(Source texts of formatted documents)
════

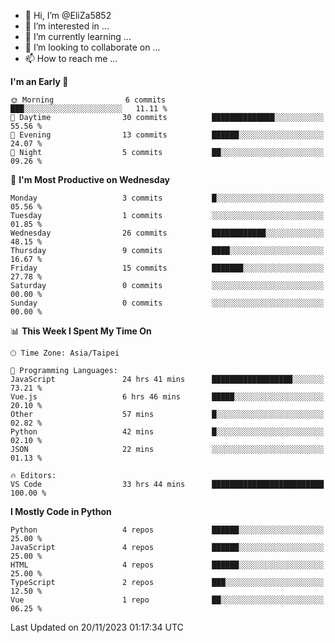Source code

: - 👋 Hi, I’m @EliZa5852
- 👀 I’m interested in ...
- 🌱 I’m currently learning ...
- 💞️ I’m looking to collaborate on ...
- 📫 How to reach me ...

<!--START_SECTION:waka-->
**I'm an Early 🐤** 

```text
🌞 Morning                6 commits           ███░░░░░░░░░░░░░░░░░░░░░░   11.11 % 
🌆 Daytime                30 commits          ██████████████░░░░░░░░░░░   55.56 % 
🌃 Evening                13 commits          ██████░░░░░░░░░░░░░░░░░░░   24.07 % 
🌙 Night                  5 commits           ██░░░░░░░░░░░░░░░░░░░░░░░   09.26 % 
```
📅 **I'm Most Productive on Wednesday** 

```text
Monday                   3 commits           █░░░░░░░░░░░░░░░░░░░░░░░░   05.56 % 
Tuesday                  1 commits           ░░░░░░░░░░░░░░░░░░░░░░░░░   01.85 % 
Wednesday                26 commits          ████████████░░░░░░░░░░░░░   48.15 % 
Thursday                 9 commits           ████░░░░░░░░░░░░░░░░░░░░░   16.67 % 
Friday                   15 commits          ███████░░░░░░░░░░░░░░░░░░   27.78 % 
Saturday                 0 commits           ░░░░░░░░░░░░░░░░░░░░░░░░░   00.00 % 
Sunday                   0 commits           ░░░░░░░░░░░░░░░░░░░░░░░░░   00.00 % 
```


📊 **This Week I Spent My Time On** 

```text
🕑︎ Time Zone: Asia/Taipei

💬 Programming Languages: 
JavaScript               24 hrs 41 mins      ██████████████████░░░░░░░   73.21 % 
Vue.js                   6 hrs 46 mins       █████░░░░░░░░░░░░░░░░░░░░   20.10 % 
Other                    57 mins             █░░░░░░░░░░░░░░░░░░░░░░░░   02.82 % 
Python                   42 mins             █░░░░░░░░░░░░░░░░░░░░░░░░   02.10 % 
JSON                     22 mins             ░░░░░░░░░░░░░░░░░░░░░░░░░   01.13 % 

🔥 Editors: 
VS Code                  33 hrs 44 mins      █████████████████████████   100.00 % 
```

**I Mostly Code in Python** 

```text
Python                   4 repos             ██████░░░░░░░░░░░░░░░░░░░   25.00 % 
JavaScript               4 repos             ██████░░░░░░░░░░░░░░░░░░░   25.00 % 
HTML                     4 repos             ██████░░░░░░░░░░░░░░░░░░░   25.00 % 
TypeScript               2 repos             ███░░░░░░░░░░░░░░░░░░░░░░   12.50 % 
Vue                      1 repo              ██░░░░░░░░░░░░░░░░░░░░░░░   06.25 % 
```




 Last Updated on 20/11/2023 01:17:34 UTC
<!--END_SECTION:waka-->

════

- _Required work_: Return each line in the records that holds the string "mins".

- _Solution for this exercise_:
JavaScript               24 hrs 41 mins      ██████████████████░░░░░░░   73.21 % 
Vue.js                   6 hrs 46 mins       █████░░░░░░░░░░░░░░░░░░░░   20.10 % 
Other                    57 mins             █░░░░░░░░░░░░░░░░░░░░░░░░   02.82 % 
Python                   42 mins             █░░░░░░░░░░░░░░░░░░░░░░░░   02.10 % 
JSON                     22 mins             ░░░░░░░░░░░░░░░░░░░░░░░░░   01.13 % 
VS Code                  33 hrs 44 mins      █████████████████████████   100.00 % 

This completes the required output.